India Inc might soon see a new category of legitimate time off from work, bereavement leave. Desi corporates seem to be thinking progressively, on par with their global counterparts, and adopting bereavement policies.
Some 90% of the enterprises in the US do grant bereavement leave, allowing employees to take time off on the loss of a loved one. In most cases, employees are given three days off with pay, a few places of work might give five days as time off with pay, while some companies grant additional time off without pay. IT companies in India are in the forefront in adopting this compasstionate HR practice, which in the Indian context finds great resonance with employees.
TCS already has bereavement leave facility for its employees on a global basis. "It's not just a day, we allow our employees to take adequate leave to handle the family trauma in case of death of an immediate family member. Case to case, the number of days of leave required by employees vary, it could be multiple days, up to five days or more. This is given in addition to the existing, scheduled leave quota," said a TCS spokesperson.
Last month, Infosys Technologies introduced bereavement leave that will allow its employees to take off for a day, on the demise of their spouse, any of their parents, siblings or children. "This was introduced a month ago at Infosys. It is a one-day additional leave facility given to employees who suffer loss of any of their immediate family members. Many global companies already have such leave facilities," said TV Mohandas Pai, head, education, training and HR, Infosys Technologies. Apparently, Infosys employees are not happy with the one-day bereavement leave scheme and are asking for at least three days.
Many MNCs including Cisco (four days) and Adobe (multiple days) already offer such leave facility in India. In most cases, companies follow a narrow definition of who a close family member is and only if one of the following --spouse, child, parent, grandparent, brother, sister -- die can an employee be considered for time off with pay.

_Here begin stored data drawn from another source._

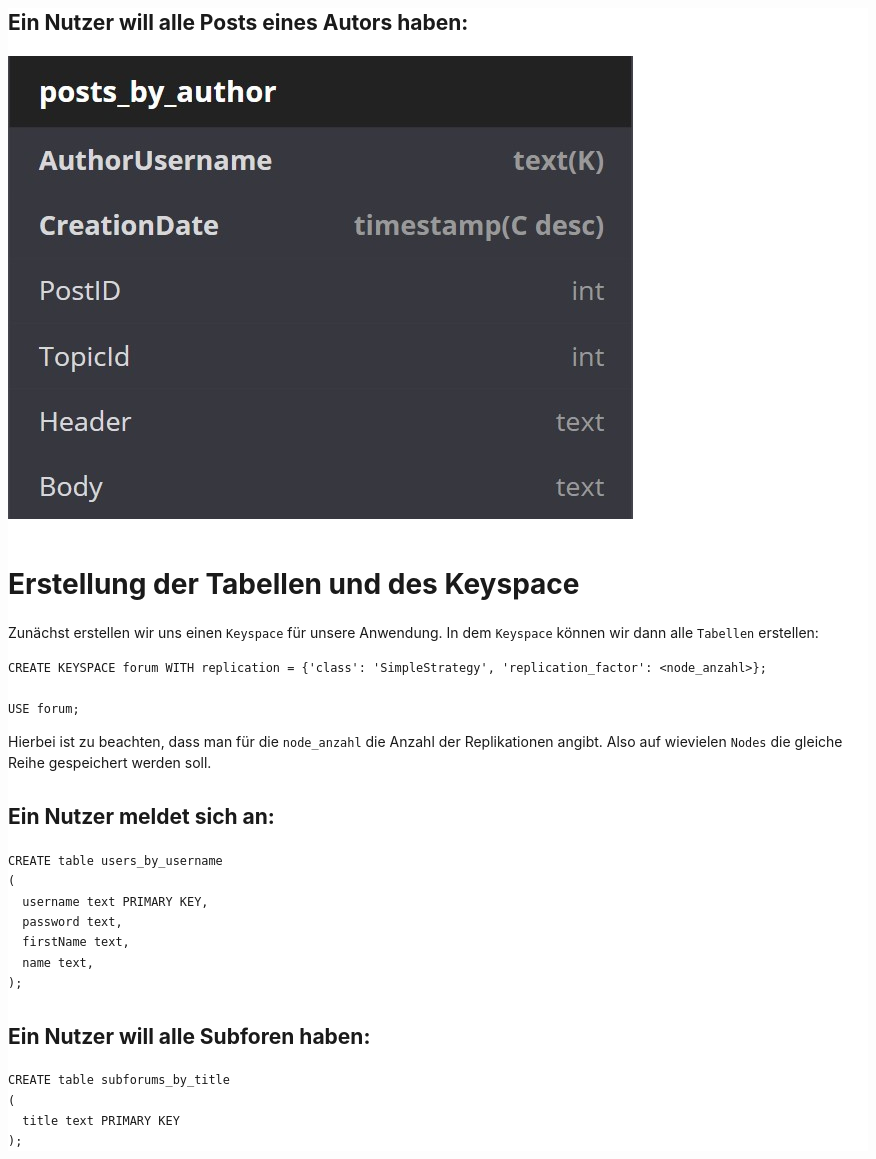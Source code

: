 ## Ein Nutzer will alle Posts eines Autors haben:
![posts_by_author](images/posts_by_author.jpg)

# Erstellung der Tabellen und des Keyspace

Zunächst erstellen wir uns einen ``Keyspace`` für unsere Anwendung. In dem ``Keyspace`` können wir dann alle ``Tabellen`` erstellen:
```
CREATE KEYSPACE forum WITH replication = {'class': 'SimpleStrategy', 'replication_factor': <node_anzahl>};

USE forum;
```
Hierbei ist zu beachten, dass man für die ``node_anzahl`` die Anzahl der Replikationen angibt. Also auf wievielen ``Nodes`` die gleiche Reihe gespeichert werden soll.

## Ein Nutzer meldet sich an: 
```
CREATE table users_by_username
(
  username text PRIMARY KEY,
  password text,
  firstName text,
  name text,
);
```
## Ein Nutzer will alle Subforen haben:
```
CREATE table subforums_by_title
(
  title text PRIMARY KEY
);
```
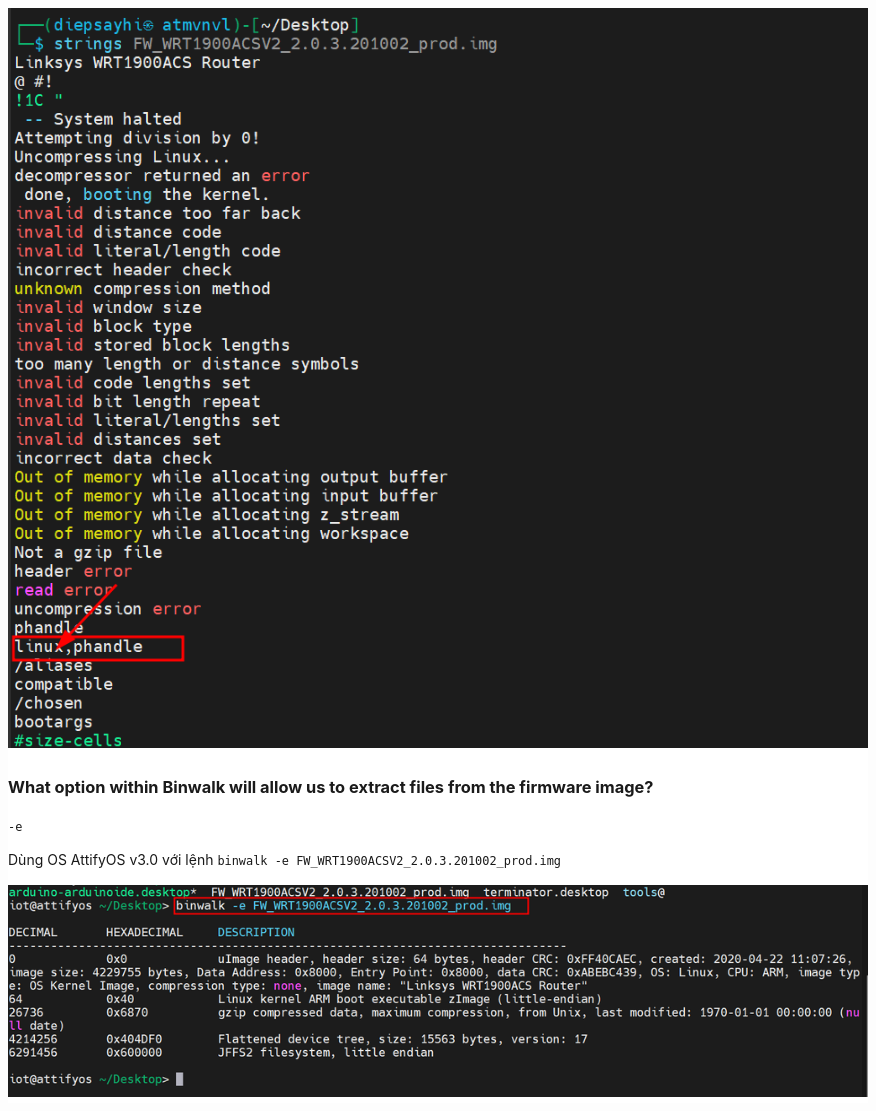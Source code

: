 ![alt text](image-2.png)

### What option within Binwalk will allow us to extract files from the firmware image?
`-e`

Dùng OS AttifyOS v3.0 với lệnh `binwalk -e FW_WRT1900ACSV2_2.0.3.201002_prod.img`

![alt text](image-3.png)
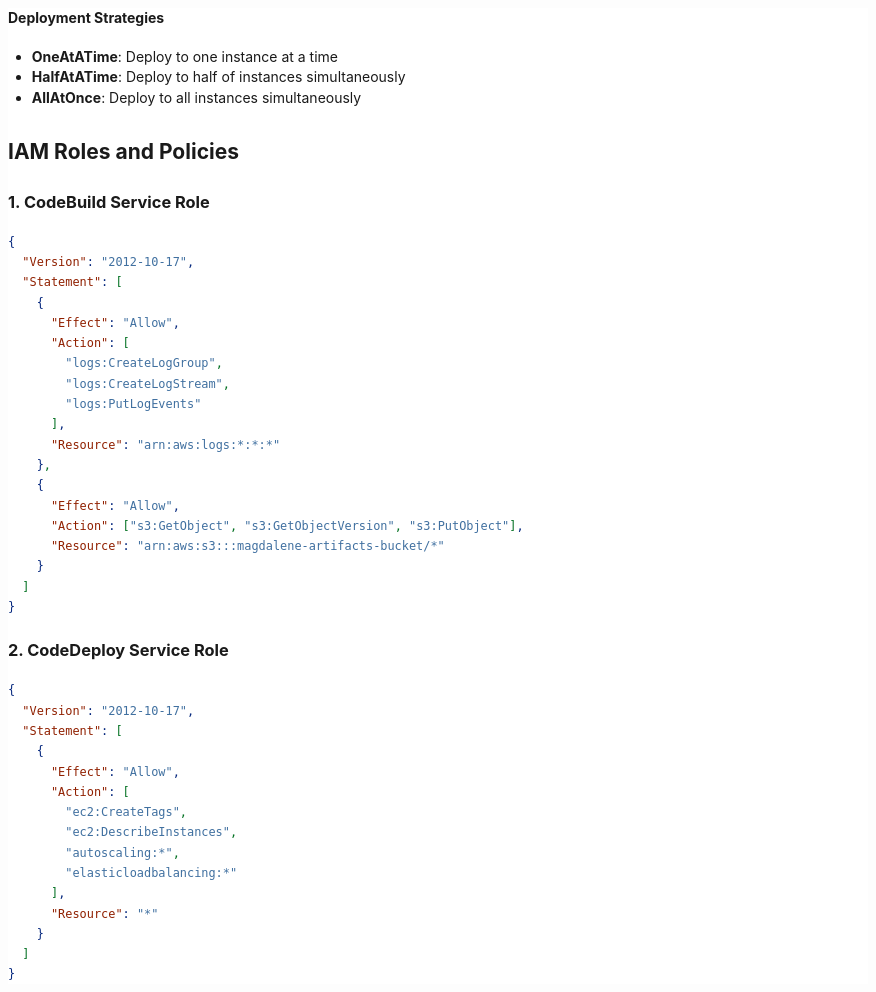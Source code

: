 #### Deployment Strategies

- **OneAtATime**: Deploy to one instance at a time
- **HalfAtATime**: Deploy to half of instances simultaneously
- **AllAtOnce**: Deploy to all instances simultaneously

## IAM Roles and Policies

### 1. CodeBuild Service Role

```json
{
  "Version": "2012-10-17",
  "Statement": [
    {
      "Effect": "Allow",
      "Action": [
        "logs:CreateLogGroup",
        "logs:CreateLogStream",
        "logs:PutLogEvents"
      ],
      "Resource": "arn:aws:logs:*:*:*"
    },
    {
      "Effect": "Allow",
      "Action": ["s3:GetObject", "s3:GetObjectVersion", "s3:PutObject"],
      "Resource": "arn:aws:s3:::magdalene-artifacts-bucket/*"
    }
  ]
}
```

### 2. CodeDeploy Service Role

```json
{
  "Version": "2012-10-17",
  "Statement": [
    {
      "Effect": "Allow",
      "Action": [
        "ec2:CreateTags",
        "ec2:DescribeInstances",
        "autoscaling:*",
        "elasticloadbalancing:*"
      ],
      "Resource": "*"
    }
  ]
}
```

"Such policies make more sense in the Indian context where death-related rituals, religious practices and formalities are very time-consuming and take several days to complete," said a senior employee at a tech firm. Post-death issues include arranging a funeral or memorial service and burial, dealing with personal belongings, property and settling of wills. When a family member dies, in addition to coping with the loss of the person, the family left behind is left to deal with many of these issues.